▶ AIM OF THE TASK
Please work out how many lines in the data below hold the word "looking", and state only the number.

:: ENTRIES PROVIDED ::

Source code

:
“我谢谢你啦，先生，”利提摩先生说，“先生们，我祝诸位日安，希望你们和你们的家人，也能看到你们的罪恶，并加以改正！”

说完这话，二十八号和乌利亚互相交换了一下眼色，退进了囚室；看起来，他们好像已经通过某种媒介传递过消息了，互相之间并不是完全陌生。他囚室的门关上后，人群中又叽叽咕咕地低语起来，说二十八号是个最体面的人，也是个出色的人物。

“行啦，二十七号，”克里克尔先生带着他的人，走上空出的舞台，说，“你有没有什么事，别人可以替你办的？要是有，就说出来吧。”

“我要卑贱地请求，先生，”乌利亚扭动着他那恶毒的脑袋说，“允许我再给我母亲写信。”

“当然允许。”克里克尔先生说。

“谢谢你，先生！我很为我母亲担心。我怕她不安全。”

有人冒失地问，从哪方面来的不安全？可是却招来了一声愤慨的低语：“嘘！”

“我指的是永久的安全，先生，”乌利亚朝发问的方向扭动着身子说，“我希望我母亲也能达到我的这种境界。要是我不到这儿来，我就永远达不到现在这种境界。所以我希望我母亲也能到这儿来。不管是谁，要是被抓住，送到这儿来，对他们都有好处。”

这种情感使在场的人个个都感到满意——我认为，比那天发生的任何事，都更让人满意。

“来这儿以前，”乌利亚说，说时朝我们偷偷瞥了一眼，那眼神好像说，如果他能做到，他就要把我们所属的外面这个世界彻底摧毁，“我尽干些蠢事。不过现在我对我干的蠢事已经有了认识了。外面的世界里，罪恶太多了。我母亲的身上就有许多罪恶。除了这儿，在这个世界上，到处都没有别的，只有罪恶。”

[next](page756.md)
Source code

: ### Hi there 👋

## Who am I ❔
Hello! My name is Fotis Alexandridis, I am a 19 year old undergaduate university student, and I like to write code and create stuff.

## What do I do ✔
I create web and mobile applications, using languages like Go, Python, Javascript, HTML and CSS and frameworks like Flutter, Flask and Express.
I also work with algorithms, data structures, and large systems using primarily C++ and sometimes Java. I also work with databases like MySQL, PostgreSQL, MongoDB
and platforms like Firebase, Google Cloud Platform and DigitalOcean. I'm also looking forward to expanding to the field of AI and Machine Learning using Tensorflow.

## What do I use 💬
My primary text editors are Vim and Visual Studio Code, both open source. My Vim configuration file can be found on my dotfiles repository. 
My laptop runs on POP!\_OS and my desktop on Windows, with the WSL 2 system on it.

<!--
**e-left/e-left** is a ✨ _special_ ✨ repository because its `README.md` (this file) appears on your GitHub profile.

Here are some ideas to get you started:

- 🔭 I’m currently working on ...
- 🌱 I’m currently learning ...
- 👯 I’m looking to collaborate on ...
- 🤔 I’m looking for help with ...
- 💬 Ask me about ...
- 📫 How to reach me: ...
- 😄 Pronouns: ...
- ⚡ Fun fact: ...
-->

:::

▶ COMPLETED EXERCISE
3